LeaveHQ, 17/12/2015  

Britain would be landed with £11bn in new tariffs if it left the EU and did not get a free trade agreement, according to the leader of the group campaigning to stay in. Lord Rose, who heads Britain Stronger in Europe (BSE), published research suggesting that the UK would have to begin trading with the EU using World Trade Organisation rules, which would cost businesses and consumers more.

This is of course the worst case scenario in the event of a total breakdown in EU-UK relations. We would challenge BSE to show us their risk assessment in this. Our preferred scenario is the Norway Option which sees us entering an Efta/EEA arrangement which is the most likely outcome given that it calls upon existing articles of law and offers the most expedient route out at minimal risk. It is our view that the EU will seek to take the path of least resistance in the knowledge that a recession for us means a recession for them too.

In fact, we would be looking at a very serious recession were we to see a breakdown in relations to the extent BSE claims - which would once again bring the Euro to crisis point. For that reason alone the EU will take every precaution to avoid it.

Lord Rose said that the campaigns arguing that Britain should leave the EU are proposing a specific deal: ending all budget contributions, ending free movement and repatriating economic regulations while retaining full access to the single market.
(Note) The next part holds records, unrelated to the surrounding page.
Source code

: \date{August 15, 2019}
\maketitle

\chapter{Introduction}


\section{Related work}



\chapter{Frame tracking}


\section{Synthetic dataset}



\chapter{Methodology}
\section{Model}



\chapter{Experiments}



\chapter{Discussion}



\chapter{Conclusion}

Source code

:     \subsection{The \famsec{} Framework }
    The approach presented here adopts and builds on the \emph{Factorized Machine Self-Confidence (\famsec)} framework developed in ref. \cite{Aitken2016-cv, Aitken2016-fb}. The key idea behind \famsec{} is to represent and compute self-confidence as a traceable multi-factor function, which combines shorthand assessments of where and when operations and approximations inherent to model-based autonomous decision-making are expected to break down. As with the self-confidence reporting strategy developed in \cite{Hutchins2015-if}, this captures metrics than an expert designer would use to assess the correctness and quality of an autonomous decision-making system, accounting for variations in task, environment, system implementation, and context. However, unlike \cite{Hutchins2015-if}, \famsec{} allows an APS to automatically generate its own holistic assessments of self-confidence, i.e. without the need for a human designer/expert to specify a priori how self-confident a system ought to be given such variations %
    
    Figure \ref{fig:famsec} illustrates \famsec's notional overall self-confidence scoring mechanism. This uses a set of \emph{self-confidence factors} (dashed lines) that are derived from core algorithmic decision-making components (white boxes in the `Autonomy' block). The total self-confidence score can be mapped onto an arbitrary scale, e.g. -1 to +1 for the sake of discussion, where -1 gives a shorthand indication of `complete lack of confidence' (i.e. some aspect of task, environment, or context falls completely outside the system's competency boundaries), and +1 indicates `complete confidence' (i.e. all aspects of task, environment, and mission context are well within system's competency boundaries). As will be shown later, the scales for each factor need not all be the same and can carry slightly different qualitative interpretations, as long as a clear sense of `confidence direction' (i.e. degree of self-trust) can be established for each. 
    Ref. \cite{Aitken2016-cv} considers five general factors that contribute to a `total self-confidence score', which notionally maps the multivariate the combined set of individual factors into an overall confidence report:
This is entirely untrue. We propose no such thing. The premier Brexit plan in circulation, Flexcit, makes no such claims. Thus we are saying outright that Lord Rose is a liar if he is referring to us.
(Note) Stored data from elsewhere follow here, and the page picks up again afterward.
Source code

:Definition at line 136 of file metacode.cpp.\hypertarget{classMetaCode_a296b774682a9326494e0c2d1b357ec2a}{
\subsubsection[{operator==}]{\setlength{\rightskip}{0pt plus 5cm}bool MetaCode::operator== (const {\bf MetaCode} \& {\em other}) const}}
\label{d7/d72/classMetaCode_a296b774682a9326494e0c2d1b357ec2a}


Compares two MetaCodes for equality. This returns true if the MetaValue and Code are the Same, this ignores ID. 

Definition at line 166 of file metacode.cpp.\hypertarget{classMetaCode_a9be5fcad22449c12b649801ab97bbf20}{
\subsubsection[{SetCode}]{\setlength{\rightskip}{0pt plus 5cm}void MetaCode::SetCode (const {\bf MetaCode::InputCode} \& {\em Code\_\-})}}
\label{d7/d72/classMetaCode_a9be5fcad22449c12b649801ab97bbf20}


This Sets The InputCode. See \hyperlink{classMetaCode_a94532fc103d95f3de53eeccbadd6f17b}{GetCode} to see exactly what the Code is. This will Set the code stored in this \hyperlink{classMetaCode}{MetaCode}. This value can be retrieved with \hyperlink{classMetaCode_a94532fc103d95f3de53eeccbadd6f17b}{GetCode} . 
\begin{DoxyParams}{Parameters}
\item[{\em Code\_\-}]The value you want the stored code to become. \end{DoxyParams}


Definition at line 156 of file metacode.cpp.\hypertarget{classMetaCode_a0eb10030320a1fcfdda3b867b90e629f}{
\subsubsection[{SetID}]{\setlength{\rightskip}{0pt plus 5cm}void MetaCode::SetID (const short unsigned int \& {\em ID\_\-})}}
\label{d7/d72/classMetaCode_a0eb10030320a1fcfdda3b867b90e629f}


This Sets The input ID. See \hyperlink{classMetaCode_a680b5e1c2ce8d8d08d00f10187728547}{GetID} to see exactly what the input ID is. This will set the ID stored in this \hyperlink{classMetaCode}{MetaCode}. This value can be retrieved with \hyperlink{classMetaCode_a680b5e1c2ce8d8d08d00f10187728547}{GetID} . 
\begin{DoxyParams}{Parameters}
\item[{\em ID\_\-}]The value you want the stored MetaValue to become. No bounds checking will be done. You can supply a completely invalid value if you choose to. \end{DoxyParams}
Lord Rose argues that “The [Leave Europe] campaigns’ proposals are a pipedream. They do not have a credible or achievable alternative which can replicate, let alone improve upon, the benefits the single market brings, and if they were to pursue their terms as currently proposed there would be a real risk of Britain leaving Europe with no trade deal at all” .

Except that we do not propose leaving the single market. We recognise that the EU is not the single market and we seek not only to remain within it but to expand it and democratise it by adopting UNECE as the forum for single market rulemaking. It's all in Flexcit - which Lord Rose has apparently not even read.

Rose further opines that “The cost of failure to secure a trade deal would be huge: family finances and Britain’s economy would be under threat. Britain would move to trading with the EU according to World Trade Organisation rules. The Britain Stronger in Europe campaign said this would be equivalent of £176 for every person and £426 for every household in Britain. The figure is based on UK imports from the EU at a value of £220bn, facing a tariff set at at a level of “most favoured nations”.

We're not going to argue. We can all play games with fag packet maths and nobody is any the wiser for it. All that need be said is that Rose is playing a game of hyping up the worst case scenario - a hypothesis that so unlikely it is barely worth considering. In order to avoid a collapse to this degree, an extension of the two year negotiating period would be agreed - and if it looked like total separation in one hit were infeasible then a compromise along the lines of the Australian relationship would be reached.

Rose's scenario is not likely because nobody wants it to happen, it does nobody any favours and every effort would be made to avoid it. The EU has many faults, but among them is not a deathwish. Rose's sole intention is to cloud the debate with panic and fear and does not enter this debate with honest intentions. We should dispose of his comments for what they are - naked propaganda.